International Dictionary of Psychoanalysis | 2005 | | Copyright 2005 Gale, Cengage Learning. All rights reserved.. (Hide copyright information) Copyright

BONAPARTE, MARIE LÉON (1882-1962)

Marie Bonaparte, a French psychoanalyst, founding member of the Paris Psychoanalytic Society, and princess of Greece and Denmark, was born on July 2, 1882, in Saint-Cloud, France, and died on September 21, 1962, in Saint-Tropez. She was the only daughter of Prince Roland Bonaparte (great nephew of Napoléon Bonaparte) and Marie-Félix Blanc (who died a month after her birth). In 1907 she married Prince Georges of Greece and Denmark, with whom she had two children, Eugénie and Pierre.

The melancholic preoccupation of her writings attests to her state of mind. René Laforgue wrote in a letter to Freud that she suffered from an obsessive neurosis that did not affect her intellect but slightly disturbed her mental equilibrium. Bonaparte herself wrote, "At times I have the sensation of catastrophe. I wish an unknown star would destroy the planet." Dissatisfied with her life, she found solace in her imagination.

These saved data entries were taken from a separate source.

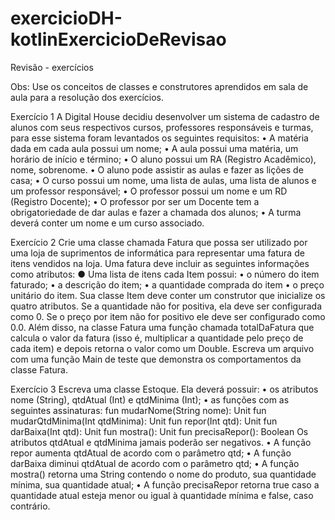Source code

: # exercicioDH-kotlinExercicioDeRevisao


Revisão - exercícios

Obs: Use os conceitos de classes e construtores aprendidos em sala de aula para a resolução dos
exercícios.

Exercício 1
A Digital House decidiu desenvolver um sistema de cadastro de alunos com seus respectivos cursos,
professores responsáveis e turmas, para esse sistema foram levantados os seguintes requisitos:
• A matéria dada em cada aula possui um nome;
• A aula possui uma matéria, um horário de início e término;
• O aluno possui um RA (Registro Acadêmico), nome, sobrenome.
• O aluno pode assistir as aulas e fazer as lições de casa;
• O curso possui um nome, uma lista de aulas, uma lista de alunos e um professor responsável;
• O professor possui um nome e um RD (Registro Docente);
• O professor por ser um Docente tem a obrigatoriedade de dar aulas e fazer a chamada dos alunos;
• A turma deverá conter um nome e um curso associado.


Exercício 2
Crie uma classe chamada Fatura que possa ser utilizado por uma loja de
suprimentos de informática para representar uma fatura de itens vendidos na loja.
Uma fatura deve incluir as seguintes informações como atributos:
● Uma lista de itens cada Item possui:
• o número do item faturado;
• a descrição do item;
• a quantidade comprada do item
• o preço unitário do item.
Sua classe Item deve conter um construtor que inicialize os quatro atributos. Se a
quantidade não for positiva, ela deve ser configurada como 0. Se o preço por item não
for positivo ele deve ser configurado como 0.0.
Além disso, na classe Fatura uma função chamada totalDaFatura que calcula o valor da
fatura (isso é, multiplicar a quantidade pelo preço de cada item) e depois retorna o valor
como um Double.
Escreva um arquivo com uma função Main de teste que demonstra os comportamentos da classe
Fatura.


Exercício 3
Escreva uma classe Estoque. Ela deverá possuir:
• os atributos nome (String), qtdAtual (Int) e qtdMinima (Int);
• as funções com as seguintes assinaturas:
fun mudarNome(String nome): Unit
fun mudarQtdMinima(Int qtdMinima): Unit
fun repor(Int qtd): Unit
fun darBaixa(Int qtd): Unit
fun mostra(): Unit
fun precisaRepor(): Boolean
Os atributos qtdAtual e qtdMinima jamais poderão ser negativos.
• A função repor aumenta qtdAtual de acordo com o parâmetro qtd;
• A função darBaixa diminui qtdAtual de acordo com o parâmetro qtd;
• A função mostra() retorna uma String contendo o nome do produto, sua
quantidade mínima, sua quantidade atual;
• A função precisaRepor retorna true caso a quantidade atual esteja menor ou igual
à quantidade mínima e false, caso contrário.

In 1924 Bonaparte published a collection of stories, Le Printemps sur mon jardin (Spring in my garden). Using the pseudonym A. E. Narjani, she wrote an article describing clitoral surgery entitled, "Considération sur les causes anatomiques de la frigidité chez la femme" (Consideration of the anatomical causes of frigidity in women). Later, the disappointments of her sexual and emotional life were reflected in her symbolic novel Les glauques aventures de Flyda des Mers (The sad adventures of Flyda des Mers).

Although she gave expression to her adult problems in her novels and essays, her other writings described the vicissitudes of her childhood. Raised by a nurse, she filled her child's world with imaginary characters whose adventures she described in small notebooks with black covers she called her "Bêtises " (Whimsies). Around the time of her father's death on April 14, 1924, she rediscovered them. On her father's nightstand she found a copy of Freud's Introductory Lectures on Psychoanalysis (1916-1917a [1915-17]).

Bonaparte began an analysis with Freud on September 30, 1925. She used her childhood writing to reinforce her creative work. In 1939 she began to publish facsimiles of her childhood writings together with her psychoanalytically informed commentaries on them.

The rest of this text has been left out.